The novel follows two characters particularly closely: Milly, a New York-born artist, and her adopted son, Mateo, and how their fraught relationship changes over time. The building, The Christodora, where they reside for most of the book, witnesses all, from when Mateo is first adopted to his own drug addiction, once fully grown. Almost like a character in itself, The Christodora has its own history.
You are simultaneously comfortable and uncomfortable with the characters Murphy creates, each with their own flaws, you never feel too close to them. Murphy explores sex addiction, mental illness and drug addiction. You learn to understand and empathise with each story line, even if you cannot quite agree with some of the character’s actions.
I came to love and understand Hector, who also used to live in the imposing Christodora.

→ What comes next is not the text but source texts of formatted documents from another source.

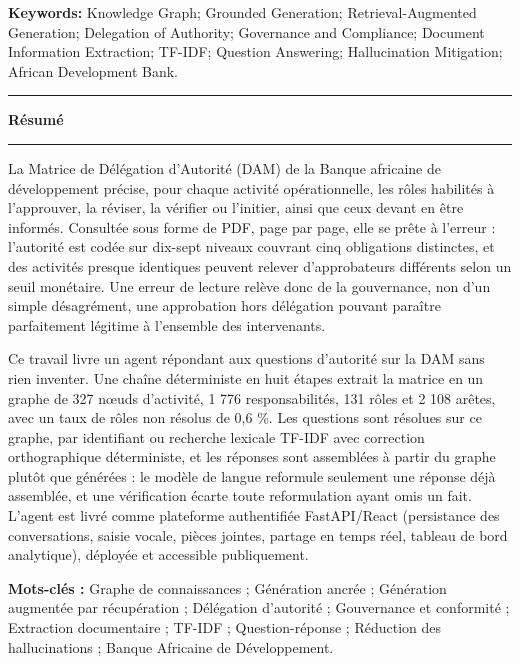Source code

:\begin{singlespace}
\vspace{0.12cm}

\noindent\textbf{Keywords:} Knowledge Graph; Grounded Generation; Retrieval-Augmented
Generation; Delegation of Authority; Governance and Compliance; Document Information
Extraction; TF-IDF; Question Answering; Hallucination Mitigation; African Development
Bank.

\vspace{0.2cm}
\noindent\textcolor{myblue}{\rule{\textwidth}{1.1pt}}
\vspace{0.12cm}


{\noindent\Large\sffamily\bfseries Résumé\par}

\vspace{0.1cm}
\noindent\textcolor{myblue}{\rule{\textwidth}{1.1pt}}

\vspace{0.15cm}

\noindent La Matrice de Délégation d'Autorité (DAM) de la Banque africaine de
développement précise, pour chaque activité opérationnelle, les rôles habilités à
l'approuver, la réviser, la vérifier ou l'initier, ainsi que ceux devant en être
informés. Consultée sous forme de PDF, page par page, elle se prête à l'erreur :
l'autorité est codée sur dix-sept niveaux couvrant cinq obligations distinctes, et des
activités presque identiques peuvent relever d'approbateurs différents selon un seuil
monétaire. Une erreur de lecture relève donc de la gouvernance, non d'un simple
désagrément, une approbation hors délégation pouvant paraître parfaitement légitime à
l'ensemble des intervenants.

\vspace{0.15cm}

\noindent Ce travail livre un agent répondant aux questions d'autorité sur la DAM sans
rien inventer. Une chaîne déterministe en huit étapes extrait la matrice en un graphe de
327 nœuds d'activité, 1 776 responsabilités, 131 rôles et 2 108 arêtes, avec un taux de
rôles non résolus de 0,6 \%. Les questions sont résolues sur ce graphe, par identifiant ou
recherche lexicale TF-IDF avec correction orthographique déterministe, et les réponses
sont assemblées à partir du graphe plutôt que générées : le modèle de langue reformule
seulement une réponse déjà assemblée, et une vérification écarte toute reformulation
ayant omis un fait. L'agent est livré comme plateforme authentifiée FastAPI/React
(persistance des conversations, saisie vocale, pièces jointes, partage en temps réel,
tableau de bord analytique), déployée et accessible publiquement.

\vspace{0.1cm}

\noindent\textbf{Mots-clés :} Graphe de connaissances ; Génération ancrée ; Génération
augmentée par récupération ; Délégation d'autorité ; Gouvernance et conformité ;
Extraction documentaire ; TF-IDF ; Question-réponse ; Réduction des hallucinations ;
Banque Africaine de Développement.

\end{singlespace}

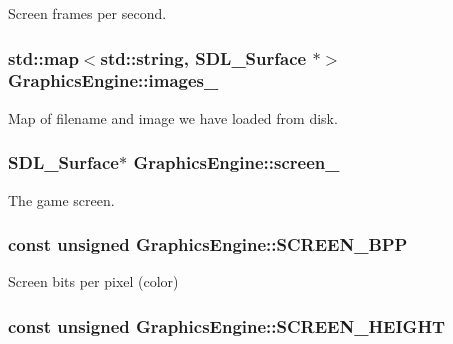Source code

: Screen frames per second. 

\hypertarget{classGraphicsEngine_a5058ffe9d65389df4207db6be00ac889}{
\subsubsection[{images\-\_\-}]{\setlength{\rightskip}{0pt plus 5cm}std\-::map$<$std\-::string, S\-D\-L\-\_\-\-Surface $\ast$$>$ Graphics\-Engine\-::images\-\_\-\hspace{0.3cm}{\ttfamily [private]}}}\label{classGraphicsEngine_a5058ffe9d65389df4207db6be00ac889}


Map of filename and image we have loaded from disk. 

\hypertarget{classGraphicsEngine_a4d89c081a99c7512a070c9cb77809322}{
\subsubsection[{screen\-\_\-}]{\setlength{\rightskip}{0pt plus 5cm}S\-D\-L\-\_\-\-Surface$\ast$ Graphics\-Engine\-::screen\-\_\-\hspace{0.3cm}{\ttfamily [private]}}}\label{classGraphicsEngine_a4d89c081a99c7512a070c9cb77809322}


The game screen. 

\hypertarget{classGraphicsEngine_a3ff7024552553e73dd9edaef063284e0}{
\subsubsection[{S\-C\-R\-E\-E\-N\-\_\-\-B\-P\-P}]{\setlength{\rightskip}{0pt plus 5cm}const unsigned Graphics\-Engine\-::\-S\-C\-R\-E\-E\-N\-\_\-\-B\-P\-P\hspace{0.3cm}{\ttfamily [private]}}}\label{classGraphicsEngine_a3ff7024552553e73dd9edaef063284e0}


Screen bits per pixel (color) 

\hypertarget{classGraphicsEngine_a22ccc86caef4284dcf8600ef846e3897}{
\subsubsection[{S\-C\-R\-E\-E\-N\-\_\-\-H\-E\-I\-G\-H\-T}]{\setlength{\rightskip}{0pt plus 5cm}const unsigned Graphics\-Engine\-::\-S\-C\-R\-E\-E\-N\-\_\-\-H\-E\-I\-G\-H\-T\hspace{0.3cm}{\ttfamily [private]}}}\label{classGraphicsEngine_a22ccc86caef4284dcf8600ef846e3897}


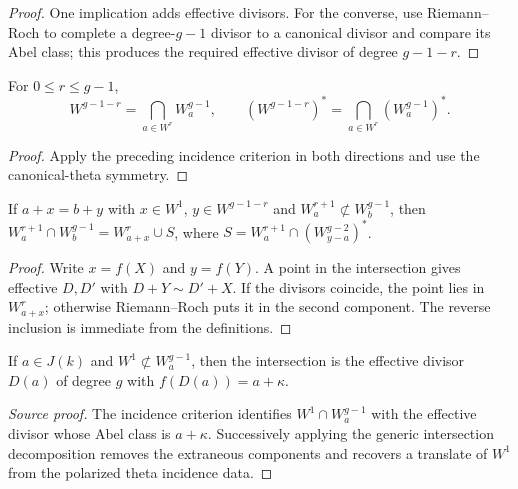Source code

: \begin{proof}

One implication adds effective divisors.  For the converse, use Riemann--Roch
to complete a degree-$g-1$ divisor to a canonical divisor and compare its Abel
class; this produces the required effective divisor of degree $g-1-r$.

\end{proof}


\begin{lemma}
\label{lem:milne-torelli-intersections-source}

For $0\le r\le g-1$,
\[
W^{g-1-r}=\bigcap_{a\in W^r}W_a^{g-1},\qquad
(W^{g-1-r})^*=\bigcap_{a\in W^r}(W_a^{g-1})^*.
\]
\end{lemma}

\begin{proof}

Apply the preceding incidence criterion in both directions and use the
canonical-theta symmetry.

\end{proof}


\begin{lemma}
\label{lem:milne-torelli-generic-intersection-source}

If $a+x=b+y$ with $x\in W^1$, $y\in W^{g-1-r}$ and
$W_a^{r+1}\not\subset W_b^{g-1}$, then
$W_a^{r+1}\cap W_b^{g-1}=W_{a+x}^r\cup S$, where
$S=W_a^{r+1}\cap(W_{y-a}^{g-2})^*$.
\end{lemma}

\begin{proof}

Write $x=f(X)$ and $y=f(Y)$.  A point in the intersection gives effective
$D,D'$ with $D+Y\sim D'+X$.  If the divisors coincide, the point lies in
$W_{a+x}^r$; otherwise Riemann--Roch puts it in the second component.  The
reverse inclusion is immediate from the definitions.

\end{proof}


\begin{lemma}
\label{lem:milne-torelli-recovery-source}

If $a\in J(k)$ and $W^1\not\subset W_a^{g-1}$, then the intersection is the
effective divisor $D(a)$ of degree $g$ with $f(D(a))=a+\kappa$.
\end{lemma}
\begin{proof}[Source proof]
The incidence criterion identifies $W^1\cap W_a^{g-1}$ with the effective
divisor whose Abel class is $a+\kappa$.  Successively applying the generic
intersection decomposition removes the extraneous components and recovers a
translate of $W^1$ from the polarized theta incidence data.
\end{proof}
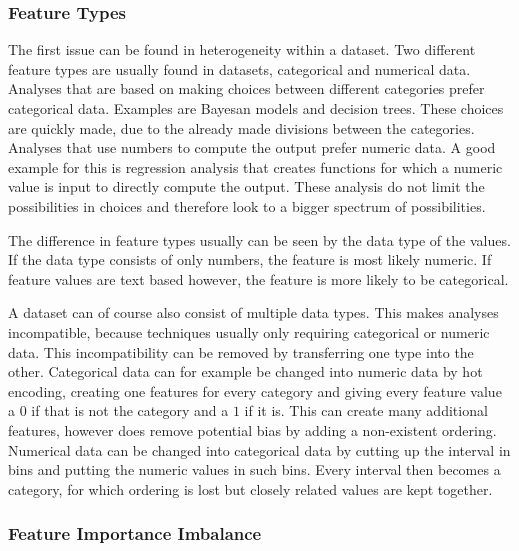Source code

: \documentclass[10pt,a4paper]{report}
\begin{document}
	\subsubsection{Feature Types}
	\label{DEsubsec:FeatureTypes}
	
	The first issue can be found in heterogeneity within a dataset. Two different feature types are usually found in datasets, categorical and numerical data. Analyses that are based on making choices between different categories prefer categorical data. Examples are Bayesan models\cite{congdon2005bayesian} and decision trees\cite{safavian1991survey}. These choices are quickly made, due to the already made divisions between the categories. Analyses that use numbers to compute the output prefer numeric data. A good example for this is regression analysis\cite{gelman2006data} that creates functions for which a numeric value is input to directly compute the output. These analysis do not limit the possibilities in choices and therefore look to a bigger spectrum of possibilities.
		
	The difference in feature types usually can be seen by the data type of the values. If the data type consists of only numbers, the feature is most likely numeric. If feature values are text based however, the feature is more likely to be categorical.
	
	A dataset can of course also consist of multiple data types. This makes analyses incompatible, because techniques usually only requiring categorical or numeric data. This incompatibility can be removed by transferring one type into the other. Categorical data can for example be changed into numeric data by hot encoding\cite{guo2016entity}, creating one features for every category and giving every feature value a $0$ if that is not the category and a $1$ if it is. This can create many additional features, however does remove potential bias by adding a non-existent ordering. Numerical data can be changed into categorical data by cutting up the interval in bins and putting the numeric values in such bins\cite{larose2014discovering}. Every interval then becomes a category, for which ordering is lost but closely related values are kept together.  
	
	\subsubsection{Feature Importance Imbalance}
	\label{DEsubsec:Normalisation}
	
\end{document}
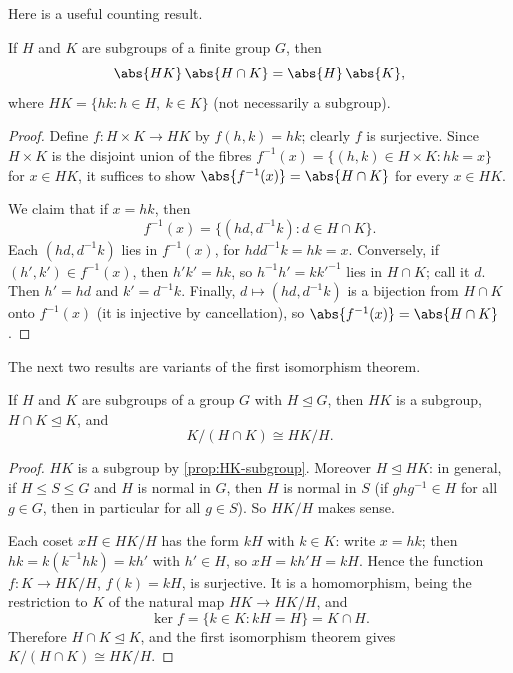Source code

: Here is a useful counting result.

\begin{proposition}\label{prop:product-formula}
	If \(H\) and \(K\) are subgroups of a finite group \(G\), then
	\[
		\abs{HK}\,\abs{H \cap K} = \abs{H}\,\abs{K},
	\]
	where \(HK = \{hk : h \in H,\ k \in K\}\) (not necessarily a subgroup).
\end{proposition}

\begin{proof}
	Define \(f\colon H \times K \to HK\) by \(f(h,k) = hk\); clearly \(f\) is surjective. Since
	\(H \times K\) is the disjoint union of the fibres
	\(f^{-1}(x) = \{(h,k) \in H \times K : hk = x\}\) for \(x \in HK\), it suffices to show
	\(\abs{f^{-1}(x)} = \abs{H \cap K}\) for every \(x \in HK\).

	We claim that if \(x = hk\), then
	\[
		f^{-1}(x) = \{(hd, d^{-1}k) : d \in H \cap K\}.
	\]
	Each \((hd, d^{-1}k)\) lies in \(f^{-1}(x)\), for \(hdd^{-1}k = hk = x\). Conversely, if
	\((h', k') \in f^{-1}(x)\), then \(h'k' = hk\), so \(h^{-1}h' = kk'^{-1}\) lies in
	\(H \cap K\); call it \(d\). Then \(h' = hd\) and \(k' = d^{-1}k\). Finally,
	\(d \mapsto (hd, d^{-1}k)\) is a bijection from \(H \cap K\) onto \(f^{-1}(x)\) (it is
	injective by cancellation), so \(\abs{f^{-1}(x)} = \abs{H \cap K}\).
\end{proof}

The next two results are variants of the first isomorphism theorem.

\begin{theorem}\label{thm:second-iso}
	If \(H\) and \(K\) are subgroups of a group \(G\) with \(H \trianglelefteq G\), then \(HK\)
	is a subgroup, \(H \cap K \trianglelefteq K\), and
	\[
		K/(H \cap K) \cong HK/H.
	\]
\end{theorem}

\begin{proof}
	\(HK\) is a subgroup by \autoref{prop:HK-subgroup}. Moreover \(H \trianglelefteq HK\): in
	general, if \(H \leq S \leq G\) and \(H\) is normal in \(G\), then \(H\) is normal in \(S\)
	(if \(ghg^{-1} \in H\) for all \(g \in G\), then in particular for all \(g \in S\)). So
	\(HK/H\) makes sense.

	Each coset \(xH \in HK/H\) has the form \(kH\) with \(k \in K\): write \(x = hk\); then
	\(hk = k(k^{-1}hk) = kh'\) with \(h' \in H\), so \(xH = kh'H = kH\). Hence the function
	\(f\colon K \to HK/H\), \(f(k) = kH\), is surjective. It is a homomorphism, being the
	restriction to \(K\) of the natural map \(HK \to HK/H\), and
	\[
		\ker f = \{k \in K : kH = H\} = K \cap H.
	\]
	Therefore \(H \cap K \trianglelefteq K\), and the first isomorphism theorem gives
	\(K/(H \cap K) \cong HK/H\).
\end{proof}

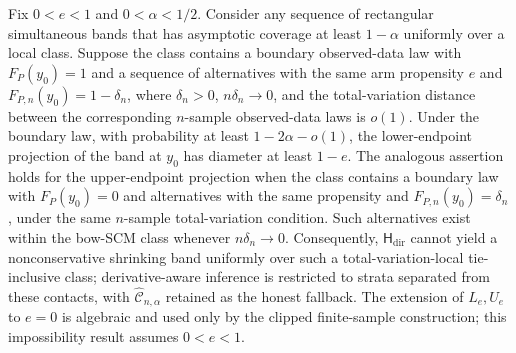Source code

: Fix \(0<e<1\) and \(0<\alpha<1/2\). Consider any sequence of rectangular simultaneous bands that has asymptotic coverage at least \(1-\alpha\) uniformly over a local class. Suppose the class contains a boundary observed-data law with \(F_P(y_0)=1\) and a sequence of alternatives with the same arm propensity \(e\) and \(F_{P,n}(y_0)=1-\delta_n\), where \(\delta_n>0\), \(n\delta_n\to0\), and the total-variation distance between the corresponding \(n\)-sample observed-data laws is \(o(1)\). Under the boundary law, with probability at least \(1-2\alpha-o(1)\), the lower-endpoint projection of the band at \(y_0\) has diameter at least \(1-e\). The analogous assertion holds for the upper-endpoint projection when the class contains a boundary law with \(F_P(y_0)=0\) and alternatives with the same propensity and \(F_{P,n}(y_0)=\delta_n\), under the same \(n\)-sample total-variation condition. Such alternatives exist within the bow-SCM class whenever \(n\delta_n\to0\). Consequently, \(\mathsf H_{\mathrm{dir}}\) cannot yield a nonconservative shrinking band uniformly over such a total-variation-local tie-inclusive class; derivative-aware inference is restricted to strata separated from these contacts, with \(\widehat{\mathcal C}_{n,\alpha}\) retained as the honest fallback. The extension of \(L_e,U_e\) to \(e=0\) is algebraic and used only by the clipped finite-sample construction; this impossibility result assumes \(0<e<1\).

Once at the forefront of the AIDS activism movement in New York, campaigning for the powers at play to stop shying away from the cruel reality of the epidemic. Who after losing many to the virus, is stricken with grief, turns to drugs and sex as a way to cope with the pain. You follow his story parallel to Mateo’s, with a tied history linking them together.
The novel is particularly poignant with the re-telling of AIDS activists’ stories, although fictionalised, you are aware these will ring true. Barely touching the surface to the thousands of people who lost their lives and each with their own history.
Christodora has been closely compared to A Little Life by Hanya Yanagihara, a devastating book that holds a special place in my heart, and possibly my favourite book of all time. What can I say - a glutton for punishment! I would hold this comparison true, if you’re into a book that lets you jump in and completely surround yourself in time and people, Christodora is definitely for you. Essentially, A Little Life but without the constant sucker punches, but just as beautiful.
This book was hard to read but an essential one. A plot driven novel that needs to be on your bookshelf!